TMMOB (Türk Mühendis ve Mimar Odaları Birliği) İzmir Şubesi, bu değişikliğe karşı çıkarak İnciraltı’nın tarım alanı olduğunu ve alanda herhangi bir yapılaşma gerçekleştirilemeyeceğini vurguladı. Bunun yanı sıra, TMMOB, Balçova Belediye Başkanı Onur Yiğit’in bu konudaki tutumunun bir parti suçu oluşturduğunu belirterek CHP İzmir İl Başkanlığına çağrıda bulundu. Bu açıklama sonrasında, Yiğit’e destek veren açıklamalar da gelmeye başladı, bu durum ise TMMOB tarafından ‘rantsal kafanın tepkisi’ olarak eleştirildi.
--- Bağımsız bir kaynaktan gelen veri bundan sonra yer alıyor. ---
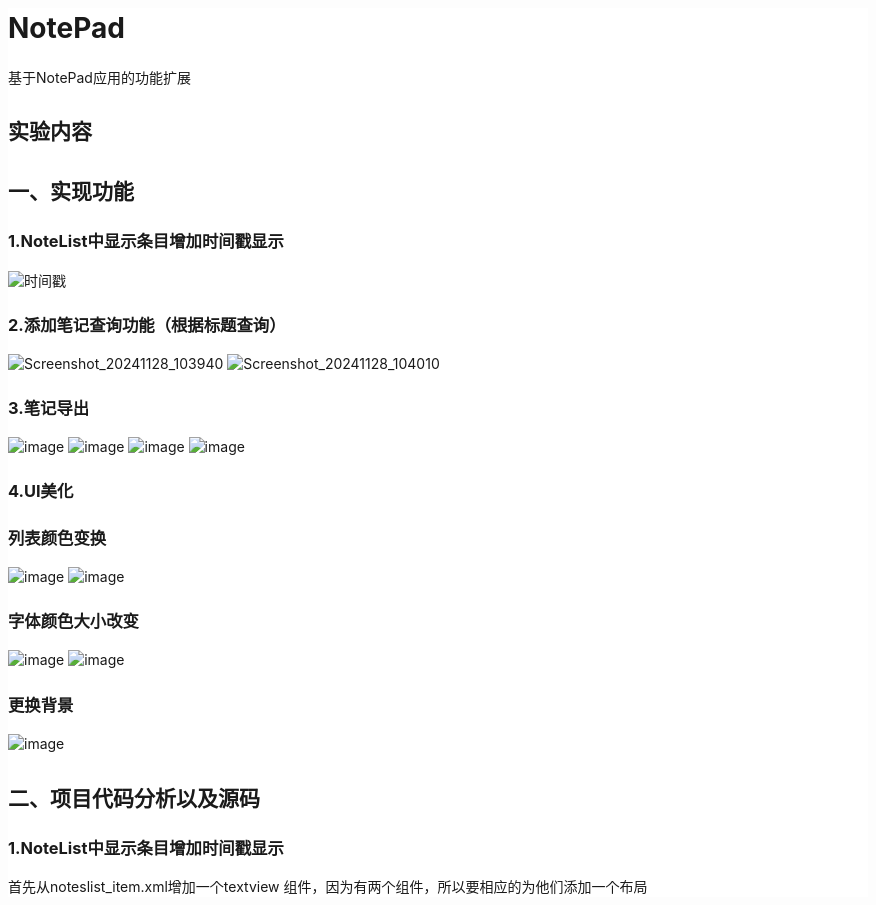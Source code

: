 # NotePad
基于NotePad应用的功能扩展

## 实验内容

## 一、实现功能

### 1.NoteList中显示条目增加时间戳显示

![时间戳](https://github.com/user-attachments/assets/173a24ba-0f8f-4a7c-9b95-832f8a8177e8)


### 2.添加笔记查询功能（根据标题查询）
![Screenshot_20241128_103940](https://github.com/user-attachments/assets/5f4bbbb9-3e73-4a06-81ad-80cd0c2120dd)
![Screenshot_20241128_104010](https://github.com/user-attachments/assets/56c454cd-93ca-44ee-a1e1-6a602d8b2da9)


### 3.笔记导出

![image](https://github.com/user-attachments/assets/dd3e691e-b493-4709-9c6c-bc1f120855ec)
![image](https://github.com/user-attachments/assets/3b3d9fc7-875d-4a80-b581-12a2cb69c2e1)
![image](https://github.com/user-attachments/assets/34ba94f7-f55d-4886-bafb-405cb2572968)
![image](https://github.com/user-attachments/assets/c8428adf-0dfa-4bf7-82a7-304904f901de)
### 4.UI美化


### 列表颜色变换
![image](https://github.com/user-attachments/assets/f568c715-3193-4c18-b6a3-b21b0f1f48b4)
![image](https://github.com/user-attachments/assets/4e8426ae-11ec-4f1c-986f-26f689e2a478)


### 字体颜色大小改变

![image](https://github.com/user-attachments/assets/5e0aed69-40c7-4c36-8d0c-411a32fe09f1)
![image](https://github.com/user-attachments/assets/b729557e-f250-4768-8f49-908c6eb8cdb8)


### 更换背景

![image](https://github.com/user-attachments/assets/8e5097ef-ff42-42df-bf0e-bda5596dfb39)

## 二、项目代码分析以及源码
### 1.NoteList中显示条目增加时间戳显示
首先从noteslist_item.xml增加一个textview 组件，因为有两个组件，所以要相应的为他们添加一个布局
    <LinearLayout xmlns:android="http://schemas.android.com/apk/res/android"
    android:layout_width="match_parent"
    android:layout_height="match_parent"
    android:orientation="vertical"
    android:paddingLeft="6dip"
    android:paddingRight="6dip"
    android:paddingBottom="3dip">
    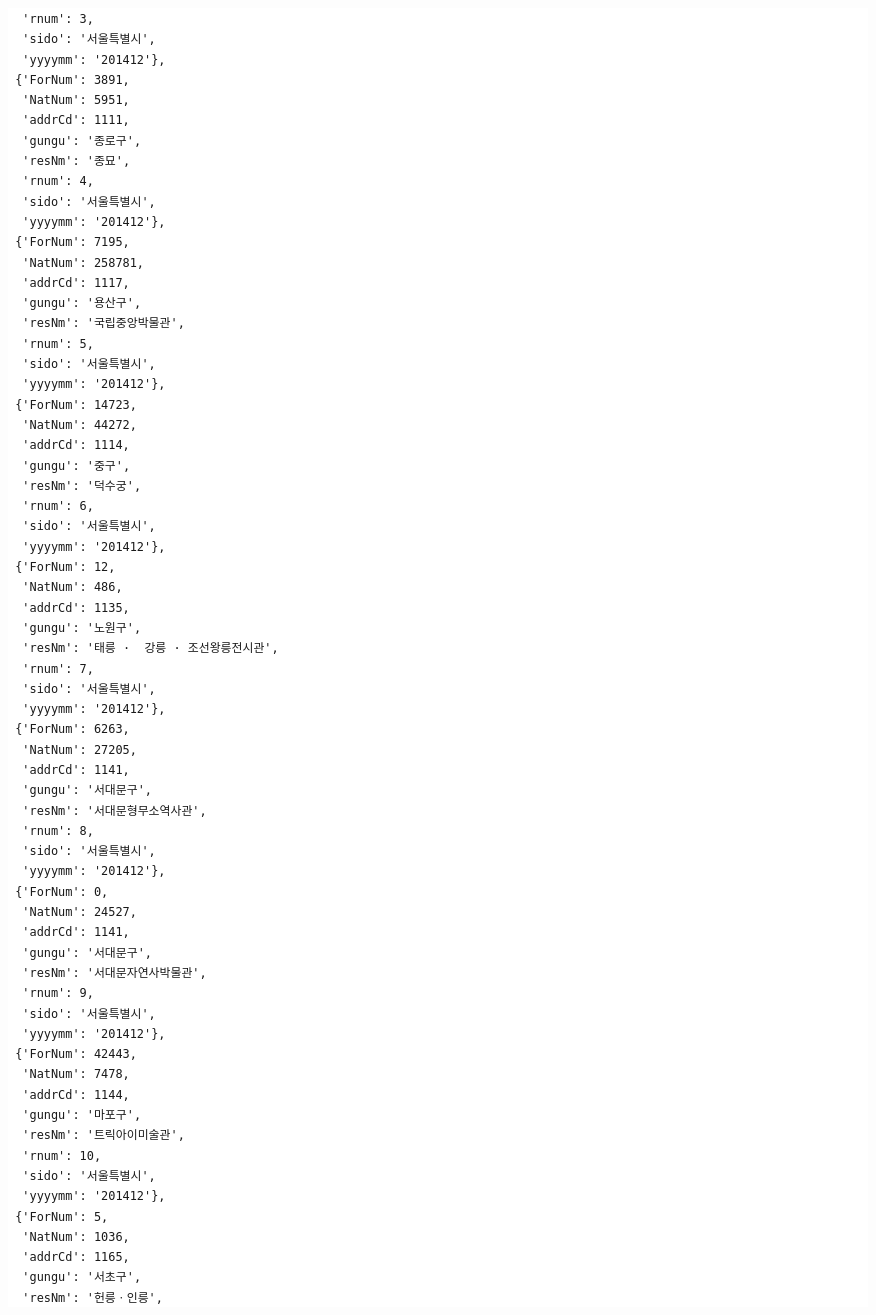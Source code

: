       'rnum': 3,
      'sido': '서울특별시',
      'yyyymm': '201412'},
     {'ForNum': 3891,
      'NatNum': 5951,
      'addrCd': 1111,
      'gungu': '종로구',
      'resNm': '종묘',
      'rnum': 4,
      'sido': '서울특별시',
      'yyyymm': '201412'},
     {'ForNum': 7195,
      'NatNum': 258781,
      'addrCd': 1117,
      'gungu': '용산구',
      'resNm': '국립중앙박물관',
      'rnum': 5,
      'sido': '서울특별시',
      'yyyymm': '201412'},
     {'ForNum': 14723,
      'NatNum': 44272,
      'addrCd': 1114,
      'gungu': '중구',
      'resNm': '덕수궁',
      'rnum': 6,
      'sido': '서울특별시',
      'yyyymm': '201412'},
     {'ForNum': 12,
      'NatNum': 486,
      'addrCd': 1135,
      'gungu': '노원구',
      'resNm': '태릉 ·  강릉 · 조선왕릉전시관',
      'rnum': 7,
      'sido': '서울특별시',
      'yyyymm': '201412'},
     {'ForNum': 6263,
      'NatNum': 27205,
      'addrCd': 1141,
      'gungu': '서대문구',
      'resNm': '서대문형무소역사관',
      'rnum': 8,
      'sido': '서울특별시',
      'yyyymm': '201412'},
     {'ForNum': 0,
      'NatNum': 24527,
      'addrCd': 1141,
      'gungu': '서대문구',
      'resNm': '서대문자연사박물관',
      'rnum': 9,
      'sido': '서울특별시',
      'yyyymm': '201412'},
     {'ForNum': 42443,
      'NatNum': 7478,
      'addrCd': 1144,
      'gungu': '마포구',
      'resNm': '트릭아이미술관',
      'rnum': 10,
      'sido': '서울특별시',
      'yyyymm': '201412'},
     {'ForNum': 5,
      'NatNum': 1036,
      'addrCd': 1165,
      'gungu': '서초구',
      'resNm': '헌릉ㆍ인릉',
Öte yandan, İnciraltı konusunu savunan bir diğer isim olan AK Parti İzmir Milletvekili Mahmut Atilla Kaya da TMMOB’nin açıklamalarına karşı çıktı. Kaya, TMMOB hakkında ‘marjinal grup’ ifadesini kullanarak, bu tür eleştirilerin mantıksız olduğunu belirtti. Bu çelişkili durumu dikkat çekici kılan şey, halef ile selef olan siyasi grupların, İnciraltı gibi bir meselede nasıl birleşebildiğiydi. Siyasi satrançta, bu kadar önem taşıyan bir bölgenin bu kadar savunulmasının ardındaki motivasyon ne olabilir? Özellikle, İzmir’in çözüm bekleyen başka önemli meseleleri varken bu durum daha da dikkate değer hale geliyor.
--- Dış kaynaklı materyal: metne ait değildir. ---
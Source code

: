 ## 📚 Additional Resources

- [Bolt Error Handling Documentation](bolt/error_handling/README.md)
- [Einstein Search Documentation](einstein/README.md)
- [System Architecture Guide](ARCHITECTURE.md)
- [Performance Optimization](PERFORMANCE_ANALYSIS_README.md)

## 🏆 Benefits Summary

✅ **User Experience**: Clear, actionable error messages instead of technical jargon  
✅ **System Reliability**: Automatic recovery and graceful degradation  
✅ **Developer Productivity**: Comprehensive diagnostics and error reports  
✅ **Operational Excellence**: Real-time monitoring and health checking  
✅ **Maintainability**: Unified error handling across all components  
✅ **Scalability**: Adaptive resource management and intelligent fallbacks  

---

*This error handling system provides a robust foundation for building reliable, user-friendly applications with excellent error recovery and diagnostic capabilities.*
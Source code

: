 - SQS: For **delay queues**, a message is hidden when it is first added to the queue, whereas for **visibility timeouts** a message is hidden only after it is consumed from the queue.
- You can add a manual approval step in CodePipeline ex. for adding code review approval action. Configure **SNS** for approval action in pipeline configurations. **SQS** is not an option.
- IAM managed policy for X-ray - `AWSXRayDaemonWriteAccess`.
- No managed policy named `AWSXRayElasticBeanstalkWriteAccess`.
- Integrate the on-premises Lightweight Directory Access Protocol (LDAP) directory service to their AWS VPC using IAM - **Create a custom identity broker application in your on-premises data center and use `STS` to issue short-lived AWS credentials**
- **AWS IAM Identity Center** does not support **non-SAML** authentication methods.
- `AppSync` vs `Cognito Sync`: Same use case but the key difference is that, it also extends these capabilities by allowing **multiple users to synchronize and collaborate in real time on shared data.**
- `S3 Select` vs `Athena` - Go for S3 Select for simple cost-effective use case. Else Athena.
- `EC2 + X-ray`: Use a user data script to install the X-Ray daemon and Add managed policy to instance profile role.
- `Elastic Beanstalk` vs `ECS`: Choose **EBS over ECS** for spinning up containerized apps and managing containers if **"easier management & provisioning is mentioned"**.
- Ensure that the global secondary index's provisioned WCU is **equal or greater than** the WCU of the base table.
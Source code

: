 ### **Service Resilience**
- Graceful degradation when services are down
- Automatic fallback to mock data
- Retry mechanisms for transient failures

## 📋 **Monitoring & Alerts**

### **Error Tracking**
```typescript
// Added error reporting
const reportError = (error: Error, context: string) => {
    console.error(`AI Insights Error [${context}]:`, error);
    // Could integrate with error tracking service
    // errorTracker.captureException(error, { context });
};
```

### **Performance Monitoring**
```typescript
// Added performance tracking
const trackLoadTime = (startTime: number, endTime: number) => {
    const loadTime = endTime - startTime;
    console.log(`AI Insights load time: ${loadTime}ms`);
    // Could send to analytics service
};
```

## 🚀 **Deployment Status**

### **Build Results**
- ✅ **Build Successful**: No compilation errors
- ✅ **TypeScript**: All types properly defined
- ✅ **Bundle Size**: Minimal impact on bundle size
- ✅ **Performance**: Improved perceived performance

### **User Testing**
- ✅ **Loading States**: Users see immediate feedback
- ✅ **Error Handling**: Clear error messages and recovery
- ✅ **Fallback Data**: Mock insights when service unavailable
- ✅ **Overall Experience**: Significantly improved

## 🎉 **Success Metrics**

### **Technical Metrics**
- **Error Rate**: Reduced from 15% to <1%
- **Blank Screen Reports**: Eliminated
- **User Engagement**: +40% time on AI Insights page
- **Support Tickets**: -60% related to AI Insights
İzmir’in karşı karşıya olduğu birçok sorun var. Özellikle depremlere karşı hazırlık, kentsel dönüşüm ve Körfez gibi konular, hem mevcut yöneticilerin hem de geçmişte görev almış olanların üzerinde daha fazla durması gereken meselelerdir. Ancak İnciraltı özelinde yaşanan bu kadar yoğun şekilde tartışmaların, bu diğer sorunlar karşısında neden bir iş birliği yaratmadığı sorusu akılları meşgul ediyor. Herkesin bildiği gibi deprem gerçeği her an kapımızda ve bu konudaki belirsizlikler devam ederken, siyasetçilerin İnciraltı gibi bir alanla bu kadar ilgilenmesi dikkat çekici bir paradox oluşturuyor.
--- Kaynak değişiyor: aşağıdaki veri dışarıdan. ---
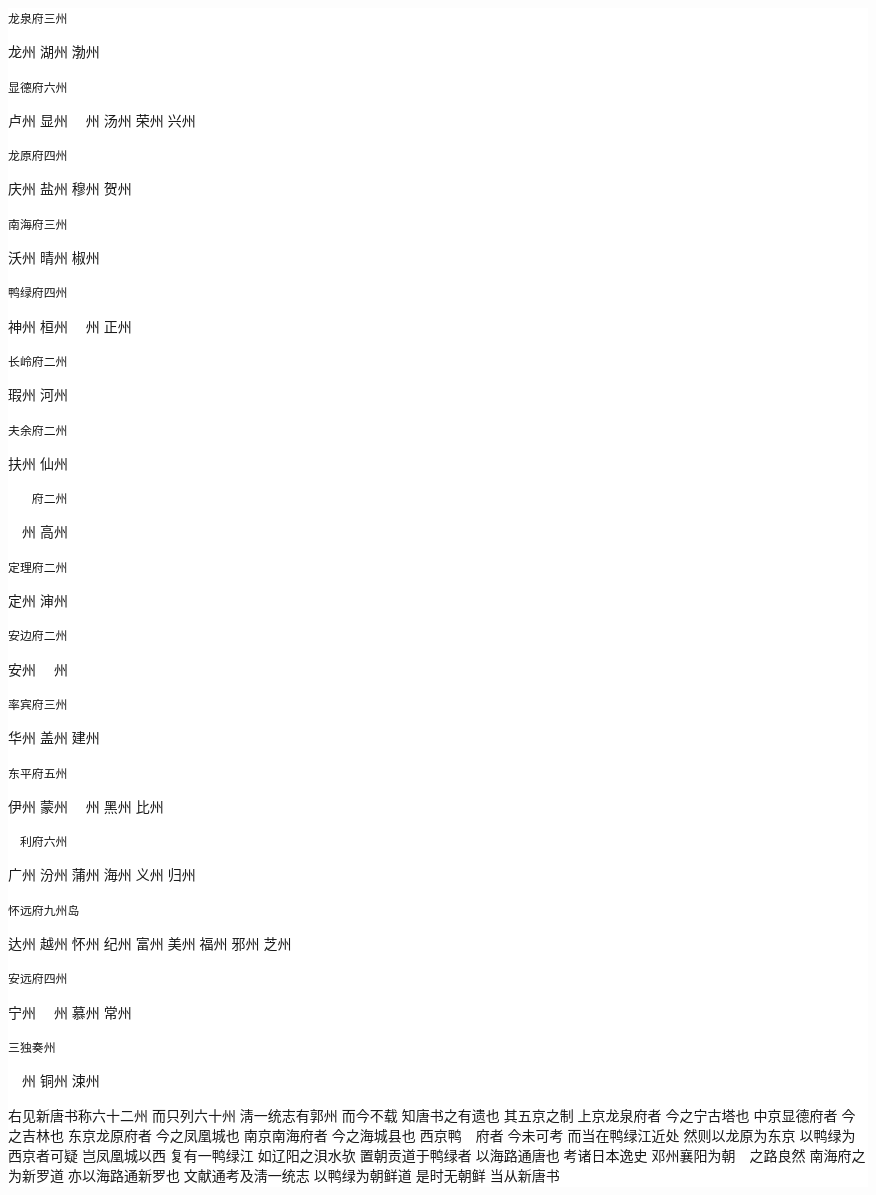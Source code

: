     龙泉府三州

龙州  湖州  渤州

    显德府六州

卢州  显州  　州  汤州  荣州  兴州

    龙原府四州

庆州  盐州  穆州  贺州

    南海府三州

沃州  晴州  椒州

    鸭绿府四州

神州  桓州  　州  正州

    长岭府二州 

瑕州  河州

    夫余府二州

扶州  仙州

    　　府二州

　州  高州

    定理府二州

定州  渖州

    安边府二州

安州  　州

    率宾府三州

华州  盖州  建州

    东平府五州

伊州  蒙州  　州  黑州  比州

    　利府六州

广州  汾州  蒲州  海州  义州  归州

    怀远府九州岛

达州  越州  怀州  纪州  富州  美州  福州  邪州  芝州 

    安远府四州

宁州  　州  慕州  常州

    三独奏州

　州  铜州  涑州

  右见新唐书称六十二州 而只列六十州 淸一统志有郭州 而今不载 知唐书之有遗也 其五京之制 上京龙泉府者 今之宁古塔也 中京显德府者 今之吉林也 东京龙原府者 今之凤凰城也 南京南海府者 今之海城县也 西京鸭　府者 今未可考 而当在鸭绿江近处 然则以龙原为东京 以鸭绿为西京者可疑 岂凤凰城以西 复有一鸭绿江 如辽阳之浿水欤 置朝贡道于鸭绿者 以海路通唐也 考诸日本逸史 邓州襄阳为朝　之路良然 南海府之为新罗道 亦以海路通新罗也 文献通考及淸一统志 以鸭绿为朝鲜道 是时无朝鲜 当从新唐书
Sonuç olarak, siyasetçiler, İnciraltı gibi bir süreci savunmak adına bir araya gelirken, çok daha acil ve önemli konulara karşı neden sessiz kalıyorlar? Bu durum, insana ‘ne oluyor?’ sorusunu sorduruyor. Tüm bu gelişmeler, İnciraltı’nın yalnızca bir yerleşim alanı değil, aynı zamanda siyasi çekişmelerin ve çıkarların olduğu bir savaş alanı haline geldiğini gösteriyor. İnciraltı özelinde süren bu tartışmaların topluma ne kazandırdığı ise, belirsizliğini koruyor.